[Stored data entries]
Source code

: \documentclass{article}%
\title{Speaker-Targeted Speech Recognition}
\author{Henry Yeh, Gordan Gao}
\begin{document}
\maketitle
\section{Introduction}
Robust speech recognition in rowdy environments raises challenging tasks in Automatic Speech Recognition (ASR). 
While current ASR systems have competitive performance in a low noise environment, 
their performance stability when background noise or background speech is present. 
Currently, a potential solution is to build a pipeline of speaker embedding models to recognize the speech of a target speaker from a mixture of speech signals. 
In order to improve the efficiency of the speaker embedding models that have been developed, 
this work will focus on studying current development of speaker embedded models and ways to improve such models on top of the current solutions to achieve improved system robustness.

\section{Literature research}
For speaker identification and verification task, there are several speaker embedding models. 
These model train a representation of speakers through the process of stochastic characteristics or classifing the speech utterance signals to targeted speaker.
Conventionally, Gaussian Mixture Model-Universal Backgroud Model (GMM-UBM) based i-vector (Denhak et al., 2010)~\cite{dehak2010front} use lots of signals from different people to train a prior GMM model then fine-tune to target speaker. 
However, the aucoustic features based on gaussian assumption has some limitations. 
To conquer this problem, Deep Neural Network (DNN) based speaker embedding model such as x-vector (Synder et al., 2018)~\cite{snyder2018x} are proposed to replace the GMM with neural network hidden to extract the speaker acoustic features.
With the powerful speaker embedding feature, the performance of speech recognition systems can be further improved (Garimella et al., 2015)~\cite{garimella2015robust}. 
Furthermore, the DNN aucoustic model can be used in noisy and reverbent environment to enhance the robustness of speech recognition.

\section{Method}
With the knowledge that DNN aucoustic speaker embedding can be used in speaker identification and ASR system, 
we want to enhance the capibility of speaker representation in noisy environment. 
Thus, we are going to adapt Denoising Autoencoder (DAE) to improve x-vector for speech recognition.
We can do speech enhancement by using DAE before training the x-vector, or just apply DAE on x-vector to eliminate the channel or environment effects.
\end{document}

- **Goal of the exercise**
Scan the entries above for the string "have", and copy every line where it turns up.

- **Expected answer**
While current ASR systems have competitive performance in a low noise environment, 
In order to improve the efficiency of the speaker embedding models that have been developed, 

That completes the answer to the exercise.